Given $\boldsymbol{y}_1,\boldsymbol{y}_2,\dots,\boldsymbol{y}_n$, find $\boldsymbol{x}_1,\boldsymbol{x}_2,\dots,\boldsymbol{x}_n$ such that $\sum_i \| \boldsymbol{z}_i \| $ is minimised and $\sum_i \boldsymbol{x}_i = \boldsymbol{c}$ for some $k$-element column vector $\boldsymbol{c}$.
In words: Minimise the sum of lengths of a set of vectors {$\boldsymbol{z}_i$}. Each vector $\boldsymbol{z}_i$, has some fixed elements $\boldsymbol{y}_i$ and some variable elements $\boldsymbol{x}_i$. Each of the variable elements has a fixed sum across the vectors expressed as $\sum_i \boldsymbol{x}_i = \boldsymbol{c}$. This could also be written $\sum_i x_{i,m} = c_m$ for each element $m$.

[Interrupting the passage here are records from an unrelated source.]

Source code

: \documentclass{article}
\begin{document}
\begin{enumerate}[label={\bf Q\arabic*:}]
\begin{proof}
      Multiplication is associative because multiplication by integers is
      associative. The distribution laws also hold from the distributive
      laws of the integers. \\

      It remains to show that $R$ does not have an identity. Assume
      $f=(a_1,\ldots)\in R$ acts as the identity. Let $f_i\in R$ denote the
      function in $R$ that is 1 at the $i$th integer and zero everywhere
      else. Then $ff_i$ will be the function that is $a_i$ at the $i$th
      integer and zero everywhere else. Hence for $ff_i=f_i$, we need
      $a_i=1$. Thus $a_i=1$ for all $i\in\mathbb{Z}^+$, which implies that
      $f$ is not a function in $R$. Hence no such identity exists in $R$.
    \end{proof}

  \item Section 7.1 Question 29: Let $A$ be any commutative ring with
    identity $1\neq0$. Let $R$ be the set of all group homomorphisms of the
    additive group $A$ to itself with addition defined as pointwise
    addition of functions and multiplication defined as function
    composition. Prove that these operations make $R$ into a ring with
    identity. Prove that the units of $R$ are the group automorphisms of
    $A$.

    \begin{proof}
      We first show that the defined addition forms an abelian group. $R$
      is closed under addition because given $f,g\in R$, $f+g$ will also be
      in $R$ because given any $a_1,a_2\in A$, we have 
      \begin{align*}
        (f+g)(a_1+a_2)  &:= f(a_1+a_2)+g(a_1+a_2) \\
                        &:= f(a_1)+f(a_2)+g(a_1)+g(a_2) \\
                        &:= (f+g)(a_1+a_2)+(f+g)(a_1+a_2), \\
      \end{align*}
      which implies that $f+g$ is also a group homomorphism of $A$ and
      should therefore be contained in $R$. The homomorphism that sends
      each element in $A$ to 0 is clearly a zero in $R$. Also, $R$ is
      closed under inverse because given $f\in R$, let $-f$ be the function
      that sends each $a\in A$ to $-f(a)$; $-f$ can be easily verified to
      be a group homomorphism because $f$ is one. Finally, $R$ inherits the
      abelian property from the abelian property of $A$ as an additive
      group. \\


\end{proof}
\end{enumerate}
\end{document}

The solution is $\boldsymbol{x}_i = \boldsymbol{c} \frac{\| \boldsymbol{y}_i \|}{ \overline{\|\boldsymbol{y}\|} } \quad $ where $\overline{\|\boldsymbol{y}\|}=\sum_i{\|\boldsymbol{y}_i\|}$.
In words: The minimum total length is achieved by apportioning the variable components among the vectors in the ratio of the lengths of the fixed components.
The problem can be solved with Lagrange multipliers.
Question: Is there a simpler solution? Can it be solved with matrix algebra alone? It feels similar to the least-squares regression matrix formula.